“By now, your business knows what it takes to make and move stuff. The problem is, so does everybody else”
– Tilt, page 202
From the industrial age into the mid-1900s, competitive advantage was about economies of scale. The winners were those who could produce and distribute goods at a lower cost than their competition. However, in today’s world, where manufacturing, operations and logistics can be outsourced, what activities can truly set a company apart from its competitors?
In Tilt, Author Niraj Dawar introduces the “Tilt Strategy”, which encourages companies to stop focusing on “upstream activities” and tilt their focus to “downstream activities” to create a more sustainable competitive advantage. What’s upstream and what’s downstream, you may ask?
Upstream activities are those related to scale and production efficiencies. If your focus is on the upstream, you’re likely asking yourself, “How much more of this stuff can we sell?”
Downstream activities are those focused on the customer – such as distribution, marketing and service. If your focus is on the downstream, you’re asking yourself, “What else do our customers need?”
Discover your Downstream Competitive Advantage
"But when this account rep left to join the competition, the company realized that its efforts had made the customers loyal to the frontline salespeople, not to the company"
The author tells a story about a company struggling to keep its customers from leaving for the competition. At first, it seemed that their strategy was focused on the downstream. They grew their front line sales team, provided extensive training on the product line, and offered performance incentives to encourage employees to build deep relationships with their customers.
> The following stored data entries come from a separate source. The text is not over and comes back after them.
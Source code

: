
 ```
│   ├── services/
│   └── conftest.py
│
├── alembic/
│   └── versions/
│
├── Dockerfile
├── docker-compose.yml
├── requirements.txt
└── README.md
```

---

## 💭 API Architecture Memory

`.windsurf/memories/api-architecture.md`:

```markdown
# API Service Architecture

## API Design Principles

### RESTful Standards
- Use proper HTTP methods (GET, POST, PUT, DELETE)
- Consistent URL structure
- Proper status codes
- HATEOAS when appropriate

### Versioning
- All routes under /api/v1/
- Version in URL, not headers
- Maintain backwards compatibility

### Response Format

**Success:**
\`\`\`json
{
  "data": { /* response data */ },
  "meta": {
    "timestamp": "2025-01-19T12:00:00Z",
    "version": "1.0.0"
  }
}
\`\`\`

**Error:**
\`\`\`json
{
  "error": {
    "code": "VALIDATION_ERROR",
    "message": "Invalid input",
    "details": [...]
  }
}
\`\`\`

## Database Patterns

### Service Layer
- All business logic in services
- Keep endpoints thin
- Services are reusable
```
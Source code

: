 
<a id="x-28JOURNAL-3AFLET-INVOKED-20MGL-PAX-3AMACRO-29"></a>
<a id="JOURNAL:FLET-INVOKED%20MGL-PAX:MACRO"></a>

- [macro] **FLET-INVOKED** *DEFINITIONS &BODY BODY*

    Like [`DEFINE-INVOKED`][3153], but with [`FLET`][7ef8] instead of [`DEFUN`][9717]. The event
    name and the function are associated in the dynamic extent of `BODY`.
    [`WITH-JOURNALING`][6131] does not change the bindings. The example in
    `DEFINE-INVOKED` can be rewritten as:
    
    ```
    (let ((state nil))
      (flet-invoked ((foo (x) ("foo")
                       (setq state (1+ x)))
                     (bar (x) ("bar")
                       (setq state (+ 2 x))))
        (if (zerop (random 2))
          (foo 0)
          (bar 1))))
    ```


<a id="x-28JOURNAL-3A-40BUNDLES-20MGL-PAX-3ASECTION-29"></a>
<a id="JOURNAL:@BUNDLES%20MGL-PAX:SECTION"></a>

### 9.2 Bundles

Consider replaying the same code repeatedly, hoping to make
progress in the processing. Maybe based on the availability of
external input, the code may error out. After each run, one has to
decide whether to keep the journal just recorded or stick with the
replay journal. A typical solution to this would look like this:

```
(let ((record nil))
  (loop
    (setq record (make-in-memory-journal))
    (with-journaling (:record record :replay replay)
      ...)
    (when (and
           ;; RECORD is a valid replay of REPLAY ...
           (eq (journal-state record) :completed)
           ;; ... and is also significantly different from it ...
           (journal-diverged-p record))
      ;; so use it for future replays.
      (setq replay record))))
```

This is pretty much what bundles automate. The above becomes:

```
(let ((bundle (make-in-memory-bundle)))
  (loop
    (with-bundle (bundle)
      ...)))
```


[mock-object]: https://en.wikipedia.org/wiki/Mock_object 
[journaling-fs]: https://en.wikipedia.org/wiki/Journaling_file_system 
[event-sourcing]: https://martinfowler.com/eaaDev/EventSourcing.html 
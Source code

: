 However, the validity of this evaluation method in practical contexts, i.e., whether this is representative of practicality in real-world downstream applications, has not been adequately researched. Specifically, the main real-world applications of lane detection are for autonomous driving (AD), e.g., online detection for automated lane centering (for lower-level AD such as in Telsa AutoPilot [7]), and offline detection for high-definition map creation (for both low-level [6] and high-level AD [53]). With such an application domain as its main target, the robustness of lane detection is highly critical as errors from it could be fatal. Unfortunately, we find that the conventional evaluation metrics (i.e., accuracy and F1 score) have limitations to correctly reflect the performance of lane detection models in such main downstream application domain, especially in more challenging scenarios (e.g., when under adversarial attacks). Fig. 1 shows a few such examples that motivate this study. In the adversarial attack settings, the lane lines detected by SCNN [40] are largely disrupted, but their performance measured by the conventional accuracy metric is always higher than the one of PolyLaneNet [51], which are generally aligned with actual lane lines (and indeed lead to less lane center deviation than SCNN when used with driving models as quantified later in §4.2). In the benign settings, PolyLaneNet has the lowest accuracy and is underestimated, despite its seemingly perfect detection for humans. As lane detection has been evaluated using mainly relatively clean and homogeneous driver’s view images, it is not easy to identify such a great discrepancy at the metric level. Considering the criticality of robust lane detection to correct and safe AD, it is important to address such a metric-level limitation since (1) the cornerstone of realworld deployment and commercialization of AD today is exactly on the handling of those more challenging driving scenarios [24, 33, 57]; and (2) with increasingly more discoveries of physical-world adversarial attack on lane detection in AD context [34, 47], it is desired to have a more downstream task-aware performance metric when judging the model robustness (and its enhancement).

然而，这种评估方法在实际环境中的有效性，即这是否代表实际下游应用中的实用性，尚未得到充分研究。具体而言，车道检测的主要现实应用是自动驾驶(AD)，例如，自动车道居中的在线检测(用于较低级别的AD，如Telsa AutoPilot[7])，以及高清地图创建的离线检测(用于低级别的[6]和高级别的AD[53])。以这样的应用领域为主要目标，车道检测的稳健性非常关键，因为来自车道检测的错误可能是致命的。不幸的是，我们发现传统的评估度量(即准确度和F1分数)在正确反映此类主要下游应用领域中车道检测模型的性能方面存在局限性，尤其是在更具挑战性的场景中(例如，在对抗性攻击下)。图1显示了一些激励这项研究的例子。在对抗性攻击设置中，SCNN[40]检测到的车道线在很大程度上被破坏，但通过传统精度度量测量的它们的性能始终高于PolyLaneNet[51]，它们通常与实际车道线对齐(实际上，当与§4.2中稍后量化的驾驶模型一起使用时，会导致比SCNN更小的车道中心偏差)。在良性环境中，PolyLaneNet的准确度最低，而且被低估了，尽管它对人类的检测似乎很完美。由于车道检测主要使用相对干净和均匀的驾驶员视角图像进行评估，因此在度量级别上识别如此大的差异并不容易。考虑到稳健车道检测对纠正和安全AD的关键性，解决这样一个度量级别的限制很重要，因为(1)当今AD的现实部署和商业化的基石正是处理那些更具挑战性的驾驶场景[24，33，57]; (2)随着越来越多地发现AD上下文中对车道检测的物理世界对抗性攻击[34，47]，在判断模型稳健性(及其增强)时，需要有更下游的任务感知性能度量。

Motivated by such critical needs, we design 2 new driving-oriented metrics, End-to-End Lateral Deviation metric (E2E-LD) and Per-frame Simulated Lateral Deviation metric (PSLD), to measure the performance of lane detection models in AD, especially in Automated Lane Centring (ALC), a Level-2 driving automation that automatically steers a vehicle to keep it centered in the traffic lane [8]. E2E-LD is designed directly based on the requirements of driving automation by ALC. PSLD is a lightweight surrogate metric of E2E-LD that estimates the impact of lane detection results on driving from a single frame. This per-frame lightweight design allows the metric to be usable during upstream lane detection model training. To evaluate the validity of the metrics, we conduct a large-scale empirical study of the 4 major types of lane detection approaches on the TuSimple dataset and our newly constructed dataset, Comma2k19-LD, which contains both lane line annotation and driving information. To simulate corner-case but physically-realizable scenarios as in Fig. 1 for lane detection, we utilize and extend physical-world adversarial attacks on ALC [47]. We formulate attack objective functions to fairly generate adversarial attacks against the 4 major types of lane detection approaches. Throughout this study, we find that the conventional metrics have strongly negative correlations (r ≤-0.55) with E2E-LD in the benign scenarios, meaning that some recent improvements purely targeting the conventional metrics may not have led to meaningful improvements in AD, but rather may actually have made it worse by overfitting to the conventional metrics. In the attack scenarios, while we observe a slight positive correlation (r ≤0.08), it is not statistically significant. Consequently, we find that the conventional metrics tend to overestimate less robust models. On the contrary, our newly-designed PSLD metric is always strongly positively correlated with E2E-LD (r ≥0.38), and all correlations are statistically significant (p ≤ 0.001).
For a while, it worked. But when their top account rep was wooed by the competition and left the company, they learned that their employees weren’t a sustainable competitive advantage. You want to build a great team, but the team alone won’t make your company great. You need something more, some downstream activities that create value for existing and potential customers…
Reducing Risks and Costs
"The CEO should be busy seeking out more customers who value a similar reduction in costs and risk and uncovering additional costs and risks that the firm can reduce for its customers"
Instead of leaving this task solely to the CEO, everyone who deals with customers should ask themselves why customers are buying from your company instead of your competition. What problems do your products or services solve for your customers? Do they reduce costs, whether that’s the cost of your customer’s time or effort? Or do they reduce risk, such as the risk of making the wrong decision? One of the examples the book provides is a company selling wine in Britain. In order to grow their market share, they created a simple colour coding system to help people who don’t know much about wines. Rather than trying to determine if they needed a zinfandel or a pinot noir, all they needed to know was that red labels meant “light and fruity” to ensure they picked the right wine for their tastes. With this system, the company was able to reduce the time and effort that it took for customers to select and purchase a bottle of wine and they also reduced their risk of purchasing a wine that they wouldn’t enjoy.
If your product or service can reduce the costs and risks for customers, not only will you attract new customers, but your existing customers will see more value in your product or service and be less vulnerable to the competition.
Sharing your Knowledge
"You come into contact with a variety of customers, each with unique needs, problems, challenges, desires and resources… you gain a wider range of experience on these issues than any single one of your customers can possibly have"
As an organization, you have a bird’s eye view of the market you serve. Individual customers have their own experience but know little about other customers’ experiences with your product or service. So now that you have this knowledge, what can you do with it?
There are three ways to use your knowledge to create value for customers. The first way is Relaying and Connecting, which is when you learn from one customer, and use what you learn to help another customer. You may even go as far to introduce two customers, knowing that they could benefit from knowing each other.
The second way is Benchmarking and Mirroring. This method adds value using the data you have to show customers where they rank compared to other customers on areas that are important to them. This could be fertilizer use vs. yield for a farmer, or number of Twitter follows and re-tweets for a social media manager.
The third way is Predicting. Predicting uses your knowledge of the marketplace to forecast upcoming trends. It’s no doubt the most difficult to build, but once a model is created based on your customer data, it’s a competitive advantage that is difficult for your competitors to replicate.
In conclusion, if your company is looking to differentiate itself from your competition, look to create additional value for your customers through your distribution, marking and service activities. Make doing business with you easy for your customers, and offer solutions rather than just selling them product x or product y.